Gramaticalmente, o termo ‘gênero’ refere-se a indivíduos de sexos distintos ou a seres sexuados. Contudo, nas últimas décadas, ele adquiriu novos significados, inicialmente impulsionados por movimentos feministas, que enfatizaram as relações sociais e culturais (SCOTT, 1995). Em algumas culturas, as noções de gênero são estritamente binárias, com papéis claramente definidos para homens e mulheres. Por exemplo, em certas sociedades ocidentais, espera-se que os homens sejam responsáveis pelo sustento material da família, enquanto as mulheres cuidam do lar e dos filhos (BUTLER, 2019), e qualquer desvio desses papéis pode ser socialmente desaprovado. Em contraste, outras culturas apresentam concepções de gênero mais fluidas e adaptáveis.

Em algumas sociedades matriarcais, por exemplo, as mulheres ocupam papéis de liderança e autoridade, enquanto os homens podem se envolver mais em atividades domésticas e cuidados infantis. Além disso, em sociedades mais progressistas, as noções de gênero tendem a ser mais inclusivas, reconhecendo uma ampla gama de identidades de gênero e expressões.

 O termo ‘gênero’ refere-se à gama de características, comportamentos, papéis e identidades que uma sociedade específica considera apropriados para homens e mulheres. Essas concepções variam substancialmente entre diferentes sociedades e culturas; em outras palavras, o gênero é uma construção social. Por outro lado, o sexo refere-se a um conjunto de atributos biológicos em humanos e animais, associados a características físicas e fisiológicas, incluindo cromossomos, expressão gênica, função hormonal e anatomia reprodutiva/sexual (COEN & BANISTER, 2012).

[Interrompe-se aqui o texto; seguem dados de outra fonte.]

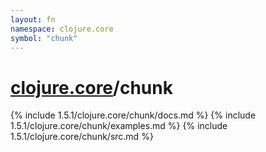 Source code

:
 ```yaml
---
layout: fn
namespace: clojure.core
symbol: "chunk"
---
```


# [clojure.core](../)/chunk

{% include 1.5.1/clojure.core/chunk/docs.md %}
{% include 1.5.1/clojure.core/chunk/examples.md %}
{% include 1.5.1/clojure.core/chunk/src.md %}

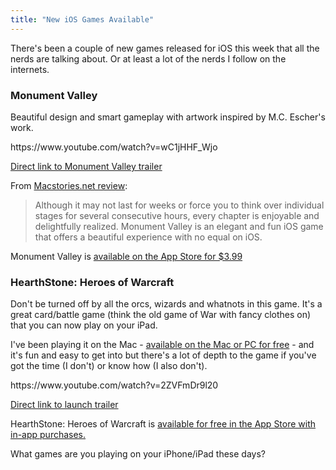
```yaml
---
title: "New iOS Games Available"
---
```

<p>There's been a couple of new games released for iOS this week that all the nerds are talking about. Or at least a lot of the nerds I follow on the internets.</p>
<h3>Monument Valley</h3>
<p>Beautiful design and smart gameplay with artwork inspired by M.C. Escher's work.</p>
<p>https://www.youtube.com/watch?v=wC1jHHF_Wjo</p>
<p><a href="https://www.youtube.com/watch?v=wC1jHHF_Wjo">Direct link to Monument Valley trailer</a></p>
<p>From <a href="https://www.macstories.net/reviews/monument-valley-review/">Macstories.net review</a>:</p>
<blockquote><p>
  Although it may not last for weeks or force you to think over individual stages for several consecutive hours, every chapter is enjoyable and delightfully realized. Monument Valley is an elegant and fun iOS game that offers a beautiful experience with no equal on iOS.
</p></blockquote>
<p>Monument Valley is <a href="https://itunes.apple.com/ca/app/monument-valley/id728293409?mt=8&amp;uo=4&amp;at=10l4Ki">available on the App Store for $3.99</a></p>
<h3>HearthStone: Heroes of Warcraft</h3>
<p>Don't be turned off by all the orcs, wizards and whatnots in this game. It's a great card/battle game (think the old game of War with fancy clothes on) that you can now play on your iPad.</p>
<p>I've been playing it on the Mac - <a href="https://us.battle.net/account/download/?show=hearthstone&amp;style=hearthstone">available on the Mac or PC for free</a> - and it's fun and easy to get into but there's a lot of depth to the game if you've got the time (I don't) or know how (I also don't).</p>
<p>https://www.youtube.com/watch?v=2ZVFmDr9l20</p>
<p><a href="https://www.youtube.com/watch?v=2ZVFmDr9l20">Direct link to launch trailer</a></p>
<p>HearthStone: Heroes of Warcraft is <a href="https://itunes.apple.com/ca/app/hearthstone-heroes-warcraft/id625257520?mt=8&amp;uo=4&amp;at=10l4Ki">available for free in the App Store with in-app purchases.</a></p>
<p>What games are you playing on your iPhone/iPad these days?</p>
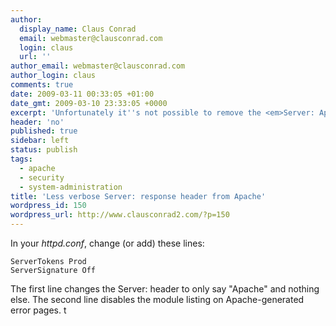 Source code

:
 ```yaml
---
author:
  display_name: Claus Conrad
  email: webmaster@clausconrad.com
  login: claus
  url: ''
author_email: webmaster@clausconrad.com
author_login: claus
comments: true
date: 2009-03-11 00:33:05 +01:00
date_gmt: 2009-03-10 23:33:05 +0000
excerpt: 'Unfortunately it''s not possible to remove the <em>Server: Apache</em> header altogether from Apache''s responses, but you can make them less verbose (and stop telling the whole world which version of Apache, OS and modules you''re running).'
header: 'no'
published: true
sidebar: left
status: publish
tags:
  - apache
  - security
  - system-administration
title: 'Less verbose Server: response header from Apache'
wordpress_id: 150
wordpress_url: http://www.clausconrad2.com/?p=150
---
```

In your _httpd.conf_, change (or add) these lines:

```
ServerTokens Prod
ServerSignature Off
```

The first line changes the Server: header to only say "Apache" and nothing else. The second line disables the module listing on Apache-generated error pages.
t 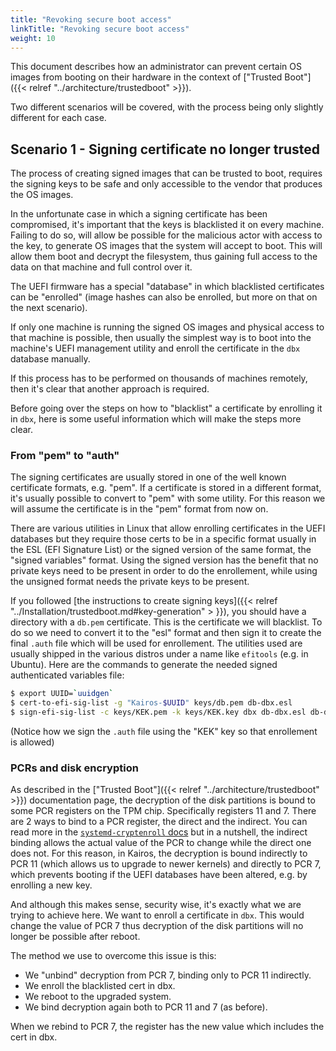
 ```yaml
---
title: "Revoking secure boot access"
linkTitle: "Revoking secure boot access"
weight: 10
---
```


This document describes how an administrator can prevent certain OS images from
booting on their hardware in the context of ["Trusted Boot"]({{< relref "../architecture/trustedboot" >}}).

Two different scenarios will be covered, with the process being only slightly different for each case.

## Scenario 1 - Signing certificate no longer trusted

The process of creating signed images that can be trusted to boot, requires the
signing keys to be safe and only accessible to the vendor that produces the OS images.

In the unfortunate case in which a signing certificate has been compromised, it's
important that the keys is blacklisted it on every machine.
Failing to do so, will allow be possible for the malicious actor with access to the key,
to generate OS images that the system will accept to boot.
This will allow them boot and decrypt the filesystem, thus gaining full access
to the data on that machine and full control over it.

The UEFI firmware has a special "database" in which blacklisted certificates can
be "enrolled" (image hashes can also be enrolled, but more on that on the next scenario).

If only one machine is running the signed OS images and physical access to that machine is
possible, then usually the simplest way is to boot into the machine's UEFI management utility
and enroll the certificate in the `dbx` database manually. 

If this process has to be performed on thousands of machines remotely, then it's clear
that another approach is required.

Before going over the steps on how to "blacklist" a certificate by enrolling it
in `dbx`, here is some useful information which will make the steps more clear.

### From "pem" to "auth"

The signing certificates are usually stored in one of the well known certificate
formats, e.g. "pem". If a certificate is stored in a different format, it's usually
possible to convert to "pem" with some utility. For this reason we will assume
the certificate is in the "pem" format from now on.

There are various utilities in Linux that allow enrolling certificates in the UEFI
databases but they require those certs to be in a specific format usually in the
ESL (EFI Signature List) or the signed version of the same format, the "signed variables"
format. Using the signed version has the benefit that no private keys need to be present
in order to do the enrollement, while using the unsigned format needs the private
keys to be present.

If you followed [the instructions to create signing keys]({{< relref "../Installation/trustedboot.md#key-generation" > }}), you should have a directory with a `db.pem` certificate. This is the certificate
we will blacklist. To do so we need to convert it to the "esl" format and then
sign it to create the final `.auth` file which will be used for enrollement.
The utilities used are usually shipped in the various distros under a name like `efitools` (e.g. in Ubuntu). Here are the commands to generate the needed signed authenticated variables file:

```bash
$ export UUID=`uuidgen`
$ cert-to-efi-sig-list -g "Kairos-$UUID" keys/db.pem db-dbx.esl
$ sign-efi-sig-list -c keys/KEK.pem -k keys/KEK.key dbx db-dbx.esl db-dbx.auth
```

(Notice how we sign the `.auth` file using the "KEK" key so that enrollement is allowed)

### PCRs and disk encryption

As described in the ["Trusted Boot"]({{< relref "../architecture/trustedboot" >}}) documentation page,
the decryption of the disk partitions is bound to some PCR registers on the TPM chip.
Specifically registers 11 and 7.
There are 2 ways to bind to a PCR register, the direct and the indirect. You can
read more in the [`systemd-cryptenroll` docs](https://www.freedesktop.org/software/systemd/man/latest/systemd-cryptenroll.html#TPM2%20PCRs%20and%20policies) but in a nutshell, the indirect binding
allows the actual value of the PCR to change while the direct one does not.
For this reason, in Kairos, the decryption is bound indirectly to PCR 11 (which allows
us to upgrade to newer kernels) and directly to PCR 7, which prevents booting if
the UEFI databases have been altered, e.g. by enrolling a new key.

And although this makes sense, security wise, it's exactly what we are trying to achieve here. We
want to enroll a certificate in `dbx`. This would change the value of PCR 7 thus
decryption of the disk partitions will no longer be possible after reboot.

The method we use to overcome this issue is this:
- We "unbind" decryption from PCR 7, binding only to PCR 11 indirectly.
- We enroll the blacklisted cert in dbx.
- We reboot to the upgraded system.
- We bind decryption again both to PCR 11 and 7 (as before).

When we rebind to PCR 7, the register has the new value which includes the cert in dbx.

A expansão europeia nos últimos séculos, durante a chamada era da modernidade, foi a principal responsável pela colonização de territórios na África, Américas e Ásia, promovendo a instituição de uma hegemonia cultural e intelectual que aclamava a Europa como a fonte de todo o conhecimento, enquanto estabelecia categorias raciais e de gênero. Nesse contexto, em que as narrativas são contadas pelos “caçadores” e não pela “caça”, os interesses, preocupações, preferências, neuroses, preconceitos, instituições sociais e categorias sociais euro-americanas têm dominado a escrita da história humana (OYEWÙMÍ, 2004).

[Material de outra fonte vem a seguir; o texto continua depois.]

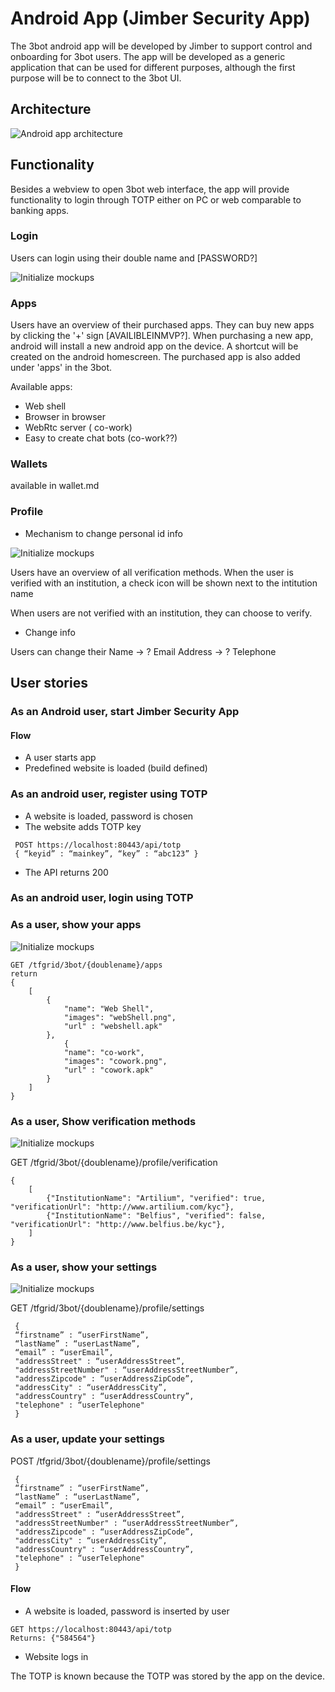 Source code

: # Android App (Jimber Security App)

The 3bot android app will be developed by Jimber to support control and onboarding for 3bot users. The app will be developed as a generic application that can be used for different purposes, although the first purpose will be to connect to the 3bot UI.

## Architecture

![Android app architecture](./images/androidapp.png)

## Functionality
Besides a webview to open 3bot web interface, the app will provide functionality to login through TOTP either on PC or web comparable to banking apps.

### Login

Users can login using their double name and [PASSWORD?]

![Initialize mockups](./images/tbotLogin.png)

### Apps

Users have an overview of their purchased apps. They can buy new apps by clicking the '+' sign [AVAILIBLEINMVP?].
When purchasing a new app, android will install a new android app on the device. A shortcut will be created on the android homescreen.
The purchased app is also added under 'apps' in the 3bot.


Available apps: 

 * Web shell
 * Browser in browser
 * WebRtc server ( co-work)
 * Easy to create chat bots (co-work??)

 
### Wallets

available in wallet.md
 
### Profile

* Mechanism to change personal id info

![Initialize mockups](./images/tbotProfile.png)


Users have an overview of all verification methods. When the user is verified with an institution, a check icon will be shown next to the intitution name

When users are not verified with an institution, they can choose to verify.

* Change info

Users can change their 
 Name -> ?
 Email
 Address -> ?
 Telephone


## User stories

### As an Android user, start Jimber Security App

#### Flow
* A user starts app
* Predefined website is loaded (build defined)


### As an android user, register  using TOTP
* A website is loaded, password is chosen
* The website adds TOTP key
```
 POST https://localhost:80443/api/totp 
 { “keyid” : “mainkey”, “key” : “abc123” }
```     
* The API returns 200


### As an android user, login using TOTP

### As a user, show your apps

![Initialize mockups](./images/tbotApps.png)

```
GET /tfgrid/3bot/{doublename}/apps
return 
{
    [
        {
            "name": "Web Shell",
            "images": "webShell.png",
            "url" : "webshell.apk"
        },
            {
            "name": "co-work",
            "images": "cowork.png",
            "url" : "cowork.apk"
        }
    ]
}
```

### As a user, Show verification methods

![Initialize mockups](./images/tbotProfileVerification.png)

GET /tfgrid/3bot/{doublename}/profile/verification

```
{
    [
        {"InstitutionName": "Artilium", "verified": true, "verificationUrl": "http://www.artilium.com/kyc"},
        {"InstitutionName": "Belfius", "verified": false, "verificationUrl": "http://www.belfius.be/kyc"},
    ]
}
```

### As a user, show your settings

![Initialize mockups](./images/tbotProfileSettings.png)

GET /tfgrid/3bot/{doublename}/profile/settings

```
 {
 “firstname” : “userFirstName”, 
 “lastName” : “userLastName”, 
 “email” : “userEmail”, 
 "addressStreet" : “userAddressStreet”,
 "addressStreetNumber" : “userAddressStreetNumber”,
 "addressZipcode" : “userAddressZipCode”,
 "addressCity" : “userAddressCity”,
 "addressCountry" : “userAddressCountry”, 
 "telephone" : “userTelephone"
 }
 ```

### As a user, update your settings

POST /tfgrid/3bot/{doublename}/profile/settings
```
 {
 “firstname” : “userFirstName”, 
 “lastName” : “userLastName”, 
 “email” : “userEmail”, 
 "addressStreet" : “userAddressStreet”,
 "addressStreetNumber" : “userAddressStreetNumber”,
 "addressZipcode" : “userAddressZipCode”,
 "addressCity" : “userAddressCity”,
 "addressCountry" : “userAddressCountry”, 
 "telephone" : “userTelephone"
 }
 ```

#### Flow

* A website is loaded, password is inserted by user
```
GET https://localhost:80443/api/totp
Returns: {"584564"}
```
* Website logs in


The TOTP is known because the TOTP was stored by the app on the device.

O gênero como categoria analítica na sociedade ocidental tem suas raízes nos estudos feministas, que buscavam, através de trabalhos acadêmicos, descrever e propor soluções para os problemas enfrentados pelas mulheres e as hierarquias. Apoiada em conceitos biológicos, esta análise parte do conceito de uma família nuclear de comando binário, na qual o homem é responsável pelo sustento econômico e ocupa posições de destaque sociopolítico, enquanto a mulher, no papel de “esposa”, cuida das tarefas domésticas, dos filhos, e deve ser subserviente e obediente ao “marido”. Embora este retrato possa refletir as famílias europeias e norte-americanas, ele serve de base para questionamentos e demandas por mudanças nos padrões estabelecidos. No entanto, a aplicação deste modelo nuclear para analisar questões de gênero em outras sociedades com diferentes estruturas torna os argumentos insuficientes para abranger a diversidade das relações de gênero globalmente.

É crucial reconhecer que, além de serem socialmente construídas, as concepções de gênero podem evoluir com o tempo e variar em diferentes contextos culturais. O estudo comparativo das concepções de gênero em várias sociedades é vital para compreender como as normas de gênero são formadas, mantidas e desafiadas (SCOTT, 1995). Ademais, resistir a essas narrativas ocidentais é fundamental na busca por uma verdadeira autonomia na definição de gênero.

O discurso feminista ocidental, frequentemente baseado no modelo nuclear da família euro-americana, influencia a interpretação das experiências de mulheres e homens globalmente (OYEWÙMÍ, 2000).

Então, quando pensamos em gênero no continente africano, é essencial que as abordagens considerem as especificidades e a riqueza das culturas africanas, evitando o risco do etnocentrismo. Com o aumento da conscientização sobre a necessidade de descolonizar os discursos de gênero, surge uma nova geração de feministas africanas empenhadas em redefinir e reivindicar suas próprias experiências. Contudo, esse caminho não é isento de desafios. As feministas africanas frequentemente enfrentam barreiras significativas, tanto de instituições patriarcais locais quanto de pressões externas para se alinhar a uma narrativa ocidental. A resistência que essas ativistas demonstram ao promoverem diálogos locais e globais é essencial para a reinterpretação das questões de gênero no contexto africano (OKECH & MUSINDARWEZO, 2019).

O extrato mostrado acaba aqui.